# Pacu mouth problem



## dnleung (Sep 9, 2008)

Hi guys, I've had my red bellied Pacu for 9 years now. I have him in a 200 gallon tank with a 1 year old pacu, a few guppies, 2 large goldfish, and 2 plecos. They have a Rena XP3 filter, along with power heads, and air pumps, and heaters. I think I need mroe aeration though.

So let me explain the situation. My tank is at my parents restaurant, and I currently go to college. I'm back for the summer, but was gone the past week, so a waitress was feeding the fish. Long story short she overfed... a lot. 

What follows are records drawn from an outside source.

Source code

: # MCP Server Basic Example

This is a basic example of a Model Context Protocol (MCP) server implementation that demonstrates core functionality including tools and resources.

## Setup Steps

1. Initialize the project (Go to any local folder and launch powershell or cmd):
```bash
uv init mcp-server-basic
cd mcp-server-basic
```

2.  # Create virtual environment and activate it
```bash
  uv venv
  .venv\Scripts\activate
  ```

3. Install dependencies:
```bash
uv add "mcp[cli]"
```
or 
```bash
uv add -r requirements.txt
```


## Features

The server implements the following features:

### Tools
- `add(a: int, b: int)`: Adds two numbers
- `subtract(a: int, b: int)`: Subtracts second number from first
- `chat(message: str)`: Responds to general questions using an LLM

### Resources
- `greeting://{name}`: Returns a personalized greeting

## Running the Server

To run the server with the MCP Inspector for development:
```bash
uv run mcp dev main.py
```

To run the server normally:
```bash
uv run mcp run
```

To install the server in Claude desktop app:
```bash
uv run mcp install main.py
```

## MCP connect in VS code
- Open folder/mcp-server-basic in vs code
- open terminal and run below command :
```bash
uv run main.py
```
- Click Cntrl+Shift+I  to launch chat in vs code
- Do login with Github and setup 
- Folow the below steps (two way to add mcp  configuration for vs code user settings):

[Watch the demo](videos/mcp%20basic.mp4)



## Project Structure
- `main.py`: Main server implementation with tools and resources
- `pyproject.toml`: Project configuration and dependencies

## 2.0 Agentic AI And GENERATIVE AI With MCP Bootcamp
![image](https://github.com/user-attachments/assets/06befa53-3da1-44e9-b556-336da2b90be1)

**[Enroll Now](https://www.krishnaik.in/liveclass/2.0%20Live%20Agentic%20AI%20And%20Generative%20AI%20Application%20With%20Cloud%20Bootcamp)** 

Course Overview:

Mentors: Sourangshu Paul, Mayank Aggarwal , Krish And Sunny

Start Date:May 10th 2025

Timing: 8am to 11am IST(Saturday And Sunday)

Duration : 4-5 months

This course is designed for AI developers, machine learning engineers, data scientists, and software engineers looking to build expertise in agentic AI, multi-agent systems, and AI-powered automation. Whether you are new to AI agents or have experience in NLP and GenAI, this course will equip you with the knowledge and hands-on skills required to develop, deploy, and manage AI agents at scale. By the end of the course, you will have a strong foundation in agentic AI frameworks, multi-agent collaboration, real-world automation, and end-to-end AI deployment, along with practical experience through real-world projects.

When I returned, the tank was cloudy (green), all the fish were near the top for oxygen, and there was a ton of uneaten food on the bottom of the tank, and the water smelt horrible. I did a 85% water change (without a siphon), and added melafix.

The problem: My pacu's lower jaw seems to be "swollen," or the jutting out. Makes them look bulldogish. It seemed to get slightly better with the water change, but it has me scared. What do I do?

Thanks for any help... and I know long posts are annoying, but I wanted to explain the situation.


----------



## 1077 (Apr 16, 2008)

water changes to keep ammonia levels down that may be high due to uneaten food on the bottom are a good first step and sometimes all that is needed. You really must get the food off the bottom either with siphon sold at fish stores or one made up of garden hose or vinyl tubing, I am not a fan of meds or chemicals in the tank so i cannot advise in that respect other than to remind you to remove any carbon from filters during treatment as carbon will remove the medication. Were it me I would go with the next size larger filter for your tank. The one you are using is rated for 175gal. I would want something rated for at LEAST 250 gal or more. I would do small frequent water changes rather than large ones from this point on to get ammonia levels that are no doubt elevated under control. You will need a liquid test kit such as API freswater test kit if you don't have one already to help you with monitoring the ammonia levels. But my immediate concern would be getting the uneaten food out of the tank. I would not remove any of the filter media except for the carbon for as mentioned it will rmove the medication you are using. If it becomes necessary to clean the fiter media i would swish it around in old aquarium water and stick it back in the filter. You can change the media out after the tank has become stable once again. Hope some of this helps.


----------



## iamntbatman (Jan 3, 2008)

If it were me, I'd leave the filter you've got on there, and just add another filter. Another canister, a HOB power filter, anything, really. The more the merrier, especially in a tank as heavily stocked as yours.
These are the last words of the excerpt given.